Great news! The iconic actress, who was diagnosed with an incurable form of brain cancer in March, is still going strong, and on Aug. 29 her doctor announced that the cancer is actually close to remission.
Valerie Harper, 74, best known for playing Rhoda on The Mary Tyler Moore Show, will not give up in her fight against an incurable brain cancer. She has survived far longer than her initial prognosis from March 2013, and on Aug. 29 it was revealed that she may have beaten the disease back for now!

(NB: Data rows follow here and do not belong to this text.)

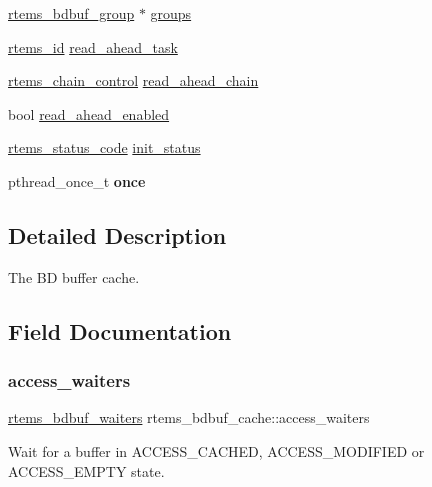 \begin{DoxyCompactItemize}
\mbox{\hyperlink{structrtems__bdbuf__group}{rtems\+\_\+bdbuf\+\_\+group}} $\ast$ \mbox{\hyperlink{structrtems__bdbuf__cache_abd941ed16712eff7a4572eb1c9ee245f}{groups}}
\item 
\mbox{\hyperlink{group__ClassicTasks_gab20892b814dced7dd4e5b9bf42becd57}{rtems\+\_\+id}} \mbox{\hyperlink{structrtems__bdbuf__cache_a66aeb87e41709c60a578934f8e260e13}{read\+\_\+ahead\+\_\+task}}
\item 
\mbox{\hyperlink{unionChain__Control}{rtems\+\_\+chain\+\_\+control}} \mbox{\hyperlink{structrtems__bdbuf__cache_a425d1a5ee4a3c0a0ab5663ff3b9e27c0}{read\+\_\+ahead\+\_\+chain}}
\item 
bool \mbox{\hyperlink{structrtems__bdbuf__cache_addc44cd99fd18d9f00e24bda374d89b1}{read\+\_\+ahead\+\_\+enabled}}
\item 
\mbox{\hyperlink{group__ClassicStatus_ga545d41846817eaba6143d52ee4d9e9fe}{rtems\+\_\+status\+\_\+code}} \mbox{\hyperlink{structrtems__bdbuf__cache_aa7e5756fa73e89e0f27de2534888e636}{init\+\_\+status}}
\item 
\mbox{\label{structrtems__bdbuf__cache_a15c73c4b634e62b939457bf8c768e795}} 
pthread\+\_\+once\+\_\+t {\bfseries once}
\end{DoxyCompactItemize}


\subsection{Detailed Description}
The BD buffer cache. 

\subsection{Field Documentation}
\mbox{\label{structrtems__bdbuf__cache_a57d4ce83f1e7aef1478c86e47565f912}} 
\subsubsection{\texorpdfstring{access\_waiters}{access\_waiters}}
{\footnotesize\ttfamily \mbox{\hyperlink{structrtems__bdbuf__waiters}{rtems\+\_\+bdbuf\+\_\+waiters}} rtems\+\_\+bdbuf\+\_\+cache\+::access\+\_\+waiters}

Wait for a buffer in A\+C\+C\+E\+S\+S\+\_\+\+C\+A\+C\+H\+ED, A\+C\+C\+E\+S\+S\+\_\+\+M\+O\+D\+I\+F\+I\+ED or A\+C\+C\+E\+S\+S\+\_\+\+E\+M\+P\+TY state. \mbox{\label{structrtems__bdbuf__cache_add99c1bac7978bf7713175a6542d0bc2}} 
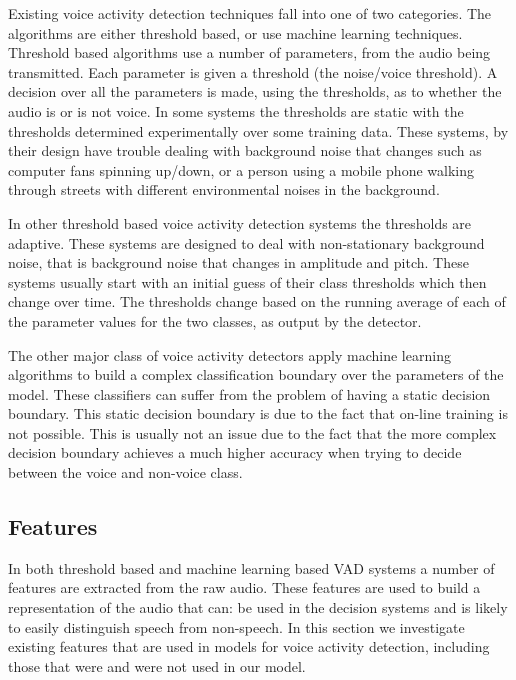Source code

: \documentclass[ %
                    author={Sam Phippen},
                supervisor={Dr. Rafal Bogacz},
                     title={Real time voice activity detectors in noisy personal computing environments},
                  subtitle={},
                    degree={MEng},
                      year={2012} ]{thesis}
\begin{document}
Existing voice activity detection techniques fall into one of two categories.
The algorithms are either threshold based, or use machine learning techniques.
Threshold based algorithms use a number of parameters, from the audio being
transmitted. Each parameter is given a threshold (the noise/voice threshold). A
decision over all the parameters is made, using the thresholds, as to whether
the audio is or is not voice. In some systems the thresholds are static with
the thresholds determined experimentally over some training data\cite{haigh}.
These systems, by their design have trouble dealing with background noise that
changes such as computer fans spinning up/down, or a person using a mobile
phone walking through streets with different environmental noises in the
background.

In other threshold based voice activity detection systems the thresholds are
adaptive\cite{gokhun}. These systems are designed to deal with non-stationary
background noise, that is background noise that changes in amplitude and pitch.
These systems usually start with an initial guess of their class thresholds
which then change over time. The thresholds change based on the running average
of each of the parameter values for the two classes, as output by the
detector\cite{sakhnov}.

The other major class of voice activity detectors apply machine learning
algorithms to build a complex classification boundary over the parameters of
the model\cite{shin}. These classifiers can suffer from the problem of having a
static decision boundary. This static decision boundary is due to the fact that
on-line training is not possible. This is usually not an issue due to the fact
that the more complex decision boundary achieves a much higher accuracy when
trying to decide between the voice and non-voice class.

\subsection {Features}

In both threshold based and machine learning based VAD systems a number of
features are extracted from the raw audio. These features are used to build a
representation of the audio that can: be used in the decision systems and is
likely to easily distinguish speech from non-speech. In this section we
investigate existing features that are used in models for voice activity
detection, including those that were and were not used in our model.
\end{document}
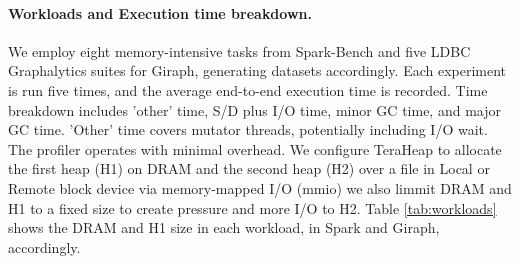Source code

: \paragraph{Workloads and Execution time breakdown.} We employ eight memory-intensive tasks from Spark-Bench and five LDBC Graphalytics suites for Giraph, generating datasets accordingly. Each experiment is run five times, and the average end-to-end execution time is recorded. Time breakdown includes 'other' time, S/D plus I/O time, minor GC time, and major GC time. 'Other' time covers mutator threads, potentially including I/O wait. The profiler operates with minimal overhead. We configure TeraHeap to allocate the first heap (H1) on DRAM and the second heap (H2) over a file in Local or Remote block device via memory-mapped I/O (mmio) we also limmit DRAM and H1 to a fixed size to create pressure and more I/O to H2. Table \ref{tab:workloads} shows the DRAM and H1 size in each workload, in Spark and Giraph, accordingly.
\begin{table}[h]
\centering
{}
\caption{Teraheap workload configuration table.}
\label{tab:workloads}
\end{table}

Valerie Harper’s Brain Cancer Close To Remission
New tests on Valerie’s cancer — leptomeningeal carcinometosis, a disease that strikes the membranes surrounding the brain — showed that it is miraculously close to remission, according to NBC News.

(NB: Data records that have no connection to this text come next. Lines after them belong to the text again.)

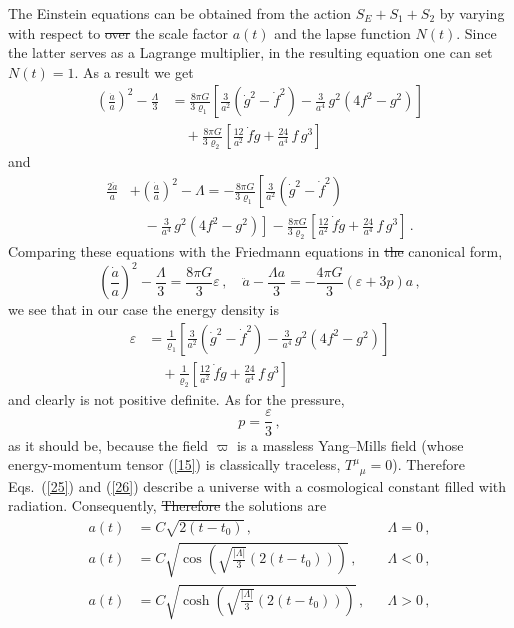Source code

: \documentclass[11pt, a4paper]{article}
\newcommand{\lang}[1]{\textcolor{langfix}{#1}}
\newcommand{\subst}[1]{\textcolor{substantive}{#1}}
\newcommand{\rem}[1]{\textcolor{removeprop}{\sout{#1}}}
\begin{document}
The Einstein equations can be obtained from the action $S_E +S_1+S_2$ by varying \lang{with respect to} \rem{over} the scale factor $a(t)$ and the lapse function $N(t)$. Since the latter serves as a Lagrange multiplier, in the resulting equation one can set $N(t)=1$. As a result we get
\begin{align}
\left(\frac{\dot{a}}{a} \right)^2-\frac{\Lambda}{3}
 &=\frac{8\pi G}{3\varrho_1}\left[\frac{3}{a^2} \left(\dot g^2 - \dot f^2\right)
 -\frac{3}{a^4}\,g^2\left(4f^2-g^2\right)\right]\nonumber\\
 &\quad +\frac{8\pi G}{3\varrho_2}\left[\frac{12}{a^2}\, \dot f \dot g +\frac{24}{a^4}\,f\, g^3\right]\label{25}
\end{align}
and
\begin{align}
\frac{2\ddot a}{a} &+ \left(\frac{\dot a}{a}\right)^2 - \Lambda
 =-\frac{8\pi G}{3\varrho_1}\left[\frac{3}{a^2} \left(\dot g^2 - \dot f^2\right)\right.\nonumber\\
 &\quad -\left.\frac{3}{a^4}\,g^2\left(4f^2-g^2\right)\right]
 -\frac{8\pi G}{3\varrho_2}\left[\frac{12}{a^2}\, \dot f \dot g +\frac{24}{a^4}\,f\, g^3\right]\,.\label{26}
\end{align}
Comparing these equations with the Friedmann equations in \rem{the} canonical form,
\begin{equation}
\left(\frac{\dot{a}}{a} \right)^2-\frac{\Lambda}{3}=\frac{8\pi G}{3}\varepsilon\, , \quad \ddot a -\frac{\Lambda a}{3}=-\frac{4\pi G}{3}(\varepsilon+3p)a\,,
\end{equation}
we see that in our case the energy density is
\begin{align}
\varepsilon&= \frac{1}{\varrho_1}\left[\frac{3}{a^2} \left(\dot g^2 - \dot f^2\right)
 -\frac{3}{a^4}\,g^2\left(4f^2-g^2\right)\right]\nonumber\\
 &\quad +\frac{1}{\varrho_2}\left[\frac{12}{a^2}\, \dot f \dot g +\frac{24}{a^4}\,f\, g^3\right]\label{27}
\end{align}
and clearly is not positive definite. As for the pressure,
\begin{equation}\label{28}
p=\frac{\varepsilon}{3}\,,
\end{equation}
as it should be, because the field $\varpi$ is a massless Yang--Mills field \subst{(whose energy-momentum tensor (\ref{15}) is classically traceless, $T^\mu{}_\mu = 0$)}. Therefore Eqs.\ (\ref{25}) and (\ref{26}) describe a universe with \lang{a} cosmological constant filled with radiation. \lang{Consequently,} \rem{Therefore} the solutions are
\begin{align}
a(t)&= C \sqrt{2 (t-t_0)}\,, && \Lambda=0\,,\nonumber\\
a(t)&= C \sqrt{\cos \left(\sqrt{\frac{|\Lambda|}{3} } \left(2 (t-t_0)\right)\right)}\,, && \Lambda<0\,,\nonumber\\
a(t)&= C \sqrt{\cosh \left(\sqrt{\frac{|\Lambda|}{3} } \left(2 (t-t_0)\right)\right)}\,, && \Lambda>0\,,\label{eq:scale_sol}
\end{align}
\end{document}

“I’d say were getting pretty close to remission,” Valerie’s physician, neuro-oncologist Dr. Jeremy Rudnick said. “It defies the odds.”
Harper has been fighting her disease by using traditional chemotherapy as well as acupuncture and Chinese tea, a strategy that has been beyond successful so far. However, despite the good news, Valerie’s doctor still wants to temper expectations, explaining that the cancer could become resistant to the treatment: “It’s not a matter of if [the cancer becomes resistant], it’s a matter of when,” Dr. Rudnick states.
That looming dread is not enough to stop Valerie from celebrating her good fortune and the fact that she’s lasted much longer than expected already. “We’re looking at Christmas!,” the actress joyfully said.
Valerie Harper: ‘I Don’t Think Of Dying’
Valerie received the diagnosis that she was suffering from terminal brain cancer on Jan. 15, and she revealed the diagnosis to the world on Mar. 5. “I don’t think of dying,” she said at the time. That attitude and determination to survive has clearly served her well.
Valerie’s battle with cancer will be revealed in detail as part of an NBC special set to air on Sept. 19. We couldn’t be happier for her, and wish her the best as she continues her battle against cancer.